Would you like to see it in action?

Here you go. practical demonstration how the Health DCAT-AP-based solution is configured and used within Anjana Data, with a comprehensive experience of searching, filtering, exploring metadata, and downloading data from an interoperable dataset:

📺 Watch video on YouTube – Health DCAT‑AP demo with DQTeam and Anjana Data

Ready to govern your data with European standards?

If your organisation wishes to align your data strategy with DCAT-AP, DAMA, UNE or the Data Act, Now you can do it immediately and without development, with a modular, extensible and 100% interoperable approach.

👉 Get in touch with us to learn how to activate this setting in your environment or try a customised demo.

Mexican Federal Telecommunications Institute and Anjana Data: How to build a Knowledge Marketplace in just 10 weeks and start generating value from day one

Lucía Engo — Thu, 29 May 2025 11:19:44 +0000

The Knowledge Marketplace at the IFT is now a tangible and transformative reality.
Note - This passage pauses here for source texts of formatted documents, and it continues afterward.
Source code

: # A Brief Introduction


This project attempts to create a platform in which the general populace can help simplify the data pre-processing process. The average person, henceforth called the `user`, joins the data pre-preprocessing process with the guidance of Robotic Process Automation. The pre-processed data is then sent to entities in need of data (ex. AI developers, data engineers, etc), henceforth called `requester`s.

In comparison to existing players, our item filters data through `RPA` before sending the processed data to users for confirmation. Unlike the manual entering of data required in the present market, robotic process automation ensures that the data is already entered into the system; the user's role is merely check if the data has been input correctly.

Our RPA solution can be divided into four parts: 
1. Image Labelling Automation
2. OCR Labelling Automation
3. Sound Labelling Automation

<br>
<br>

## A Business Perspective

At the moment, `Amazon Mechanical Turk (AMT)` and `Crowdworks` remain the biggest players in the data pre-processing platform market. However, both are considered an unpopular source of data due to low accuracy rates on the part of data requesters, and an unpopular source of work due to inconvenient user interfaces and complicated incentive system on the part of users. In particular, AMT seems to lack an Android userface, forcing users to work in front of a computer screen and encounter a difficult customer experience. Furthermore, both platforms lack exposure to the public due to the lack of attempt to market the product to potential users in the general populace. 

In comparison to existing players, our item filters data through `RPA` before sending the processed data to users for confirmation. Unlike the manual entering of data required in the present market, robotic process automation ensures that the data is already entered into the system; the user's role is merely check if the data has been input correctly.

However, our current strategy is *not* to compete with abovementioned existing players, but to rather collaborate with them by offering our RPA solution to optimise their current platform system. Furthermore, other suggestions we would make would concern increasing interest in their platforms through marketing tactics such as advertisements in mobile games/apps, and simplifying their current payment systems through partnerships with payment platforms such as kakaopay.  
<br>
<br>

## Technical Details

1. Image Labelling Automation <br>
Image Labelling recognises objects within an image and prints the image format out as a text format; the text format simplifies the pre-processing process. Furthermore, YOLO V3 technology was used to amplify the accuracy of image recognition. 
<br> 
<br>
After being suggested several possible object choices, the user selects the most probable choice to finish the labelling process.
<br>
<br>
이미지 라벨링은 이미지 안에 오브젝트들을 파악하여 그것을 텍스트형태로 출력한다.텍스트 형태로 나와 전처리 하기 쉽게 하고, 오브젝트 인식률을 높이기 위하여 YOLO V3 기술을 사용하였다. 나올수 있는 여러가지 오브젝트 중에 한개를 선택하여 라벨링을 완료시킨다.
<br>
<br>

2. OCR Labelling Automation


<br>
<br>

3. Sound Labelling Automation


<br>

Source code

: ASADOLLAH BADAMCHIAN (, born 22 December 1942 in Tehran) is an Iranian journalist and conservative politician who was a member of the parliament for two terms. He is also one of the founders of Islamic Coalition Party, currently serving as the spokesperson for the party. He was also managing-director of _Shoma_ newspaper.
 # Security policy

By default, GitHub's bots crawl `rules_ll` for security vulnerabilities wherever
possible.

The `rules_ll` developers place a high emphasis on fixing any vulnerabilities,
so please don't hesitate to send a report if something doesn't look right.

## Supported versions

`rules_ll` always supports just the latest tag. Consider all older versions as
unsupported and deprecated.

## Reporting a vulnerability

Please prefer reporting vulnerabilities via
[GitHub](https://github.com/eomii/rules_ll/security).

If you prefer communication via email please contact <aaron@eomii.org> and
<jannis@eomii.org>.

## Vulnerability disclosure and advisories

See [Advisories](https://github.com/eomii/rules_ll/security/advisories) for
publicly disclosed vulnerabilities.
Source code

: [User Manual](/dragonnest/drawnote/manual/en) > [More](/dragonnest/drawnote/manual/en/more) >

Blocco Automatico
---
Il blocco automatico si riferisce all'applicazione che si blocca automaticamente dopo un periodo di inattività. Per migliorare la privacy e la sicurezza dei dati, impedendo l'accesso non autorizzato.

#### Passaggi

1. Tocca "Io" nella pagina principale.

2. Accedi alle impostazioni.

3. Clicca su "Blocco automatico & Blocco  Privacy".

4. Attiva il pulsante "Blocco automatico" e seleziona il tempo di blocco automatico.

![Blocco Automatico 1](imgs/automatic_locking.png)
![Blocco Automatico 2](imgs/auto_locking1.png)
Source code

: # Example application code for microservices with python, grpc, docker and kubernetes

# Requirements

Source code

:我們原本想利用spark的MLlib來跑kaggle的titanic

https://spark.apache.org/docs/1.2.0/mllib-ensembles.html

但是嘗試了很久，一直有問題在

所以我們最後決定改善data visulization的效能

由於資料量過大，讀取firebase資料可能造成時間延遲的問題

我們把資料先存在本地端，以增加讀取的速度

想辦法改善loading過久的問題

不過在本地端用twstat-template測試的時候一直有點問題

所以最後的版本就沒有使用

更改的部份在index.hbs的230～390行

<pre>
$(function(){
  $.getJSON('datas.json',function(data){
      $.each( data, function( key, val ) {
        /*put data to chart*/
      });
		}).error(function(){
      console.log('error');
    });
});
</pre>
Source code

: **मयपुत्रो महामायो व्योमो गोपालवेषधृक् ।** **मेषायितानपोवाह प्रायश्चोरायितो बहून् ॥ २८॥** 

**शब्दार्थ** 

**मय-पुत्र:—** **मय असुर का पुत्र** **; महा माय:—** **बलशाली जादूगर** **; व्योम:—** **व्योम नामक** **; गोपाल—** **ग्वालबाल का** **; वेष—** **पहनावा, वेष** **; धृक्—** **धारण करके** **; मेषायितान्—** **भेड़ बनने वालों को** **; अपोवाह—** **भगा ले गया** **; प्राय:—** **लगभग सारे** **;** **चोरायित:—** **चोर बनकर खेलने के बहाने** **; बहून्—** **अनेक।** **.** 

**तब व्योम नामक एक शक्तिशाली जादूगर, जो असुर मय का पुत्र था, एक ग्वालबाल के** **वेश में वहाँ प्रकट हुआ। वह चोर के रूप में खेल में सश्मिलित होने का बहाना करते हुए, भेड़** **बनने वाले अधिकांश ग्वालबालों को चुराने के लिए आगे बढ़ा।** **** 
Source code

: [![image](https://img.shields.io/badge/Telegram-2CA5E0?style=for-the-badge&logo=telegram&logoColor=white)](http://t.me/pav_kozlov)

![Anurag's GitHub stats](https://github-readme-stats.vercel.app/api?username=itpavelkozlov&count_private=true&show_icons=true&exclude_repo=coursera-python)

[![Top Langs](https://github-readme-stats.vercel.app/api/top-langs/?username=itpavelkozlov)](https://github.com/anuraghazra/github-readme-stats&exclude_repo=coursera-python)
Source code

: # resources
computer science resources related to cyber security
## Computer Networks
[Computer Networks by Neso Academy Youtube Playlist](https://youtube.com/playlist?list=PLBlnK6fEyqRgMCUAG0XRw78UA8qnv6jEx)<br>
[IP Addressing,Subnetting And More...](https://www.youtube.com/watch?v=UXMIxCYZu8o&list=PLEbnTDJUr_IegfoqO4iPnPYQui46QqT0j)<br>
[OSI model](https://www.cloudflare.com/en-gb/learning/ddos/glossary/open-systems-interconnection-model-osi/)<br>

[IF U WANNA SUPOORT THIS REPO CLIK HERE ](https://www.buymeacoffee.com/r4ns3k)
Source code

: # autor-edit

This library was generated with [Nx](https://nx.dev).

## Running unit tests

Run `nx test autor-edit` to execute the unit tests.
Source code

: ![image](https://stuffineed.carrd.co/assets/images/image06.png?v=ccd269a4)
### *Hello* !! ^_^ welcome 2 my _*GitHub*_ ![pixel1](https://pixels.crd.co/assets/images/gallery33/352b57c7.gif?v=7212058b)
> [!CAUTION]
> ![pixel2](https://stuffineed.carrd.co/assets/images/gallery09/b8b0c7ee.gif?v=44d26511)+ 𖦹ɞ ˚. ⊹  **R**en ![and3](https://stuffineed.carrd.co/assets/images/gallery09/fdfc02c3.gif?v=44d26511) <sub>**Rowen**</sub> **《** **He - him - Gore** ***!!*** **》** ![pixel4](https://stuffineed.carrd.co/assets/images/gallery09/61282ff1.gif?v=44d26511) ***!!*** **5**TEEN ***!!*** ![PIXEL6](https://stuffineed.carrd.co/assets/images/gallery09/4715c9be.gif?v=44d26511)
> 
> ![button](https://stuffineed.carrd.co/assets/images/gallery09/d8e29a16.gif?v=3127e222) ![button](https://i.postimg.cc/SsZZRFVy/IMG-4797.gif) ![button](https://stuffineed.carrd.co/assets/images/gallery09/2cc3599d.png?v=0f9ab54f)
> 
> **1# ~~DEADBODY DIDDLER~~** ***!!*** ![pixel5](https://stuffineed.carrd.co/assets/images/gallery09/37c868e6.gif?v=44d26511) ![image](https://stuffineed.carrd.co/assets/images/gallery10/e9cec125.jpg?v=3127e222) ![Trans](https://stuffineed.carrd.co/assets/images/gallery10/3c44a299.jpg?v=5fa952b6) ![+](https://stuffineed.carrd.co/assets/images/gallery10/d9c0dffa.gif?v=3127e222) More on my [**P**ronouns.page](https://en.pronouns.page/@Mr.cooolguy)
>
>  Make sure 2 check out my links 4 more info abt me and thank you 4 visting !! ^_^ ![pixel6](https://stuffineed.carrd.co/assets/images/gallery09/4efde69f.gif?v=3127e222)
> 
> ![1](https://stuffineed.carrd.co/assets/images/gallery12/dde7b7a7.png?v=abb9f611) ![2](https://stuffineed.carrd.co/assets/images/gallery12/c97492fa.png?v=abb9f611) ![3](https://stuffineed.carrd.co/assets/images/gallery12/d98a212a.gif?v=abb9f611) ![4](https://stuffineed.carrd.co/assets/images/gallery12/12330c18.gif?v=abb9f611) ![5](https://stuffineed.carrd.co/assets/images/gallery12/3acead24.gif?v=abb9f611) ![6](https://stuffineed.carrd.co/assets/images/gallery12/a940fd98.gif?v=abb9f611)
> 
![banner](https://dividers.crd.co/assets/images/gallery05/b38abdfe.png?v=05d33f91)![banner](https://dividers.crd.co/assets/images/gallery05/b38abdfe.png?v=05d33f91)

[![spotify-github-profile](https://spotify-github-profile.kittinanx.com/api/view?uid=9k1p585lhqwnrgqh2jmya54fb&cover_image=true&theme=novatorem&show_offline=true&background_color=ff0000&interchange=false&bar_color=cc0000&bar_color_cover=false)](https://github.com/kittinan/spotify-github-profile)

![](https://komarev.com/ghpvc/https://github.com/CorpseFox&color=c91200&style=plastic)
In a context where data is growing uncontrollably and strategic decisions depend on reliable information, the Federal Telecommunications Institute of Mexico has managed to structure its internal knowledge, making it accessible, governed and value-oriented.

Thanks to Anjana Data, the IFT has gone from having no governed assets to creating, in just 10 weeks, a Knowledge Marketplace Complete. An environment where data is converted into actionable knowledge, available to all profiles and aligned with the organisation's strategic vision.

This milestone not only marks the beginning of a new culture data-driven, but rather demonstrates how a public institution can generate real and early impact through a modern Data Governance ecosystem focused on democratisation of business knowledge.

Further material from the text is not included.